As well as the management of these 2LDs, Mr Elz's original qualification in Law led him to develop a "policy rich" approach to the namespace, establishing policies for eligibility and abuse mitigation. With such a high number of 2LDs to manage, Mr Elz sub-delegated edu.au, gov.au and info.au to Geoff Huston from Australian Vice Chancellor's Committee (AVCC), net.au to Hugh Irvine of connect.com.au and asn.au to Michael Malone from WA entity, Connect West.

Mr Elz was responsible for managing com.au, org.au, id.au and oz.au and for developing the overall 2LD policy. (The CSIRO also had access to the 2LD csiro.au, which was managed in-house.)

Demonstrating the changing times, 1994 marked the first time that the Australian Bureau of Statistics (ABS) surveyed businesses on their use of information technologies. The Business Use of IT survey in 1993-94 found that 49.4% of businesses had computers (211,548 in total) and these businesses accounted for 82.6% of total employment. The survey excluded agricultural businesses and businesses without employees. However, the survey also found that only 30.5% of employees (1.6 million) used a computer once a week or more. The focus was on the capital expenditure on IT equipment and 25.3% of designated information technology and telecommunications professionals were primarily involved in data entry3.Due to the rapidly growing nature of domain registrations in Australia (prompted by the increased activity and commercial growth in the Internet), it became evident that com.au required a more dedicated focus.

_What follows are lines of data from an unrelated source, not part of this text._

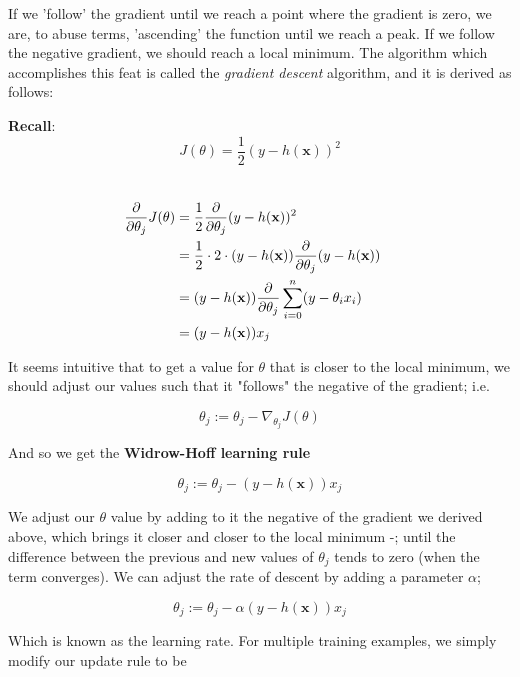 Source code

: \documentclass{article}
\begin{document}
If we 'follow' the gradient until we reach a point where the gradient is zero, we are, to abuse terms, 'ascending' the function until we reach a peak. If we follow the negative gradient, we should reach a local minimum. The algorithm which accomplishes this feat is called the \textit{gradient descent} algorithm, and it is derived as follows:

\textbf{Recall}:
\begin{equation}
J(\theta) = \frac{1}{2} (y - h(\textbf{x}))^{2}
\end{equation}

\begin{equation}
\begin{align*} \cr \frac{\partial}{\partial \theta_{j}} J(\theta) &= \frac{1}{2} \frac{\partial}{\partial \theta_{j}} (y - h(\textbf{x}))^{2} \cr &= \frac{1}{2} \cdot 2 \cdot (y - h(\textbf{x})) \frac{\partial}{\partial \theta_{j}} (y - h(\textbf{x})) \cr &= (y - h(\textbf{x})) \frac{\partial}{\partial \theta_{j}} \sum_{i=0}^{n} (y - \theta_{i}x_{i}) \cr &= (y - h(\textbf{x})) x_{j} \end{align*}
\end{equation}

It seems intuitive that to get a value for \( \theta \) that is closer to the local minimum, we should adjust our values such that it "follows" the negative of the gradient; i.e.

\begin{equation}
\theta_{j} := \theta_{j} - \nabla_{\theta_{j}} J(\theta)
\end{equation}

And so we get the \textbf{Widrow-Hoff learning rule}

\begin{equation}
\theta_{j} := \theta_{j} - (y - h(\textbf{x})) x_{j}
\end{equation}

We adjust our \(\theta\) value by adding to it the negative of the gradient we derived above, which brings it closer and closer to the local minimum -; until the difference between the previous and new values of \(\theta_{j}\) tends to zero (when the term converges). We can adjust the rate of descent by adding a parameter \(\alpha\);

\begin{equation}
\theta_{j} := \theta_{j} - \alpha(y - h(\textbf{x})) x_{j}
\end{equation}

Which is known as the learning rate. For multiple training examples, we simply modify our update rule to be
\end{document}
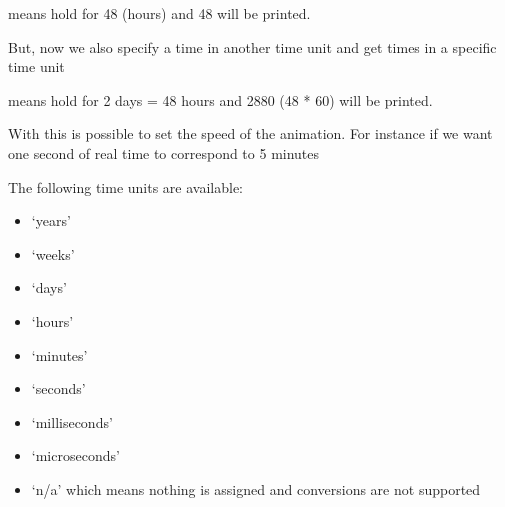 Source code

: \documentclass[letterpaper,10pt,english]{sphinxmanual}
\begin{document}
means hold for 48 (hours) and 48 will be printed.

But, now we also specify a time in another time unit and get times in a specific time unit

\begin{sphinxVerbatim}[commandchars=\\\{\}]
 
  
\end{sphinxVerbatim}

means hold for 2 days = 48 hours and 2880 (48 * 60) will be printed.

With this is possible to set the speed of the animation. For instance if we want one second of real time to
correspond to 5 minutes

\begin{sphinxVerbatim}[commandchars=\\\{\}]
\end{sphinxVerbatim}

The following time units are available:
\begin{itemize}
\item {} 
‘years’

\item {} 
‘weeks’

\item {} 
‘days’

\item {} 
‘hours’

\item {} 
‘minutes’

\item {} 
‘seconds’

\item {} 
‘milliseconds’

\item {} 
‘microseconds’

\item {} 
‘n/a’ which means nothing is assigned and conversions are not supported

\end{itemize}
\end{document}
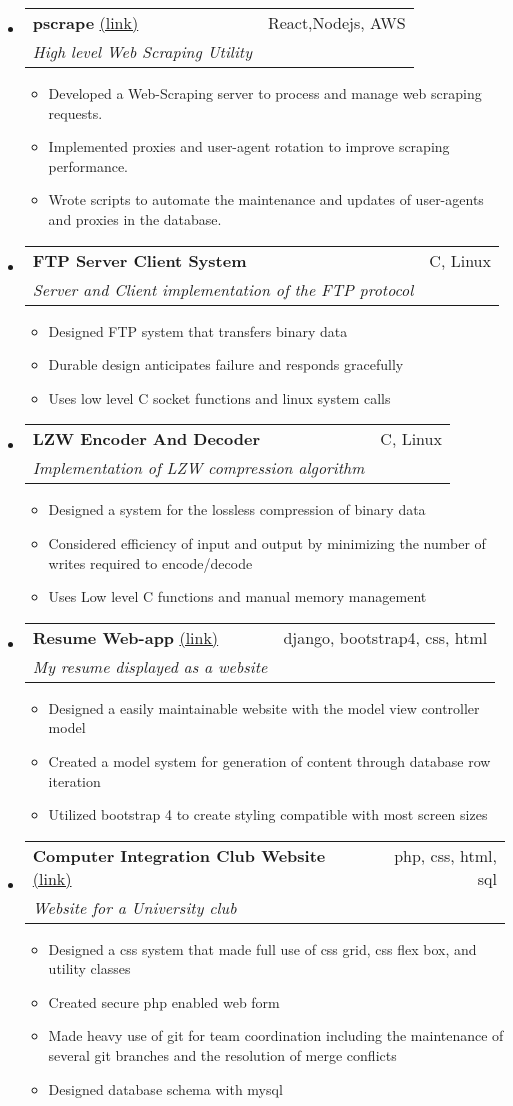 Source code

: \documentclass[letterpaper,11pt]{article}
\makeatletter
\newcommand{\resumeItem}[2]{
  \item\small{
    \textbf{#1}{ #2 \vspace{-2pt}}
  }
}
\newcommand{\resumeSubheading}[5]{
  \vspace{-1pt}\item
    \begin{tabular*}{0.97\textwidth}[t]{l@{\extracolsep{\fill}}r}
      \textbf{#1} #2 & #3 \\
      \textit{\small#4} & \textit{\small #5} \\
    \end{tabular*}\vspace{-5pt}
}
\newcommand{\resumeSubItem}[2]{\resumeItem{#1}{#2}\vspace{-4pt}}
\newcommand{\resumeSubHeadingListStart}{\begin{itemize}[leftmargin=*]}
\newcommand{\resumeSubHeadingListEnd}{\end{itemize}}
\makeatother
\begin{document}
  \resumeSubHeadingListStart
  \resumeSubheading{pscrape}{\href{https://github.com/munikeraragon/p_scrape}{(link)}}{React,Nodejs, AWS}{High level Web Scraping Utility}{}
    \resumeSubHeadingListStart
      \resumeSubItem{}{Developed a Web-Scraping server to process and manage web scraping requests.}
      \resumeSubItem{}{Implemented proxies and user-agent rotation to improve scraping performance.}
      \resumeSubItem{}{Wrote scripts to automate the maintenance and updates of user-agents and proxies in the database.}
    \resumeSubHeadingListEnd
  \resumeSubHeadingListEnd
  
  \resumeSubHeadingListStart
  \resumeSubheading{FTP Server Client System}{}{C, Linux}{Server and Client implementation of the FTP protocol}{}
    \resumeSubHeadingListStart
      \resumeSubItem{}{Designed FTP system that transfers binary data}
      \resumeSubItem{}{Durable design anticipates failure and responds gracefully}
      \resumeSubItem{}{Uses low level C socket functions and linux system calls}
    \resumeSubHeadingListEnd
  \resumeSubHeadingListEnd

  \resumeSubHeadingListStart
    \resumeSubheading{LZW Encoder And Decoder}{}{C, Linux}{Implementation of LZW compression algorithm}{}
    \resumeSubHeadingListStart
      \resumeSubItem{}{Designed a system for the lossless compression of binary data}
      \resumeSubItem{}{Considered efficiency of input and output by minimizing the number of writes required to encode/decode}
      \resumeSubItem{}{Uses Low level C functions and manual memory management}
    \resumeSubHeadingListEnd
  \resumeSubHeadingListEnd
                                      
  \resumeSubHeadingListStart
  \resumeSubheading{Resume Web-app}{\href{http://www.treverhibbs.com/}{(link)}}{django, bootstrap4, css, html}{My resume displayed as a website}{}
    \resumeSubHeadingListStart
      \resumeSubItem{}{Designed a easily maintainable website with the model view controller model}
      \resumeSubItem{}{Created a model system for generation of content through database row iteration}
      \resumeSubItem{}{Utilized bootstrap 4 to create styling compatible with most screen sizes}
    \resumeSubHeadingListEnd
  \resumeSubHeadingListEnd

  \resumeSubHeadingListStart
  \resumeSubheading{Computer Integration Club Website}{\href{http://www6.encs.vancouver.wsu.edu/}{(link)}}{php, css, html, sql}{Website for a University club}{}
    \resumeSubHeadingListStart
      \resumeSubItem{}{Designed a css system that made full use of css grid, css flex box, and utility classes}
      \resumeSubItem{}{Created secure php enabled web form}
      \resumeSubItem{}{Made heavy use of git for team coordination including the maintenance of several git branches and the resolution of merge conflicts}
      \resumeSubItem{}{Designed database schema with mysql}
    \resumeSubHeadingListEnd
  \resumeSubHeadingListEnd
\end{document}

In October 1996, Mr Elz granted a five-year license to the University of Melbourne through its commercial arm, Melbourne IT Ltd. At this point in time the commercialisation of the domain name industry began in Australia. Melbourne IT began to charge for domain name registrations and quickly built a business around domain name services. It was however becoming more and more evident that a structured and coordinated approach to the management of the.au ccTLD was required in order to meet the rapidly evolving nature of the Internet in Australia and around the world.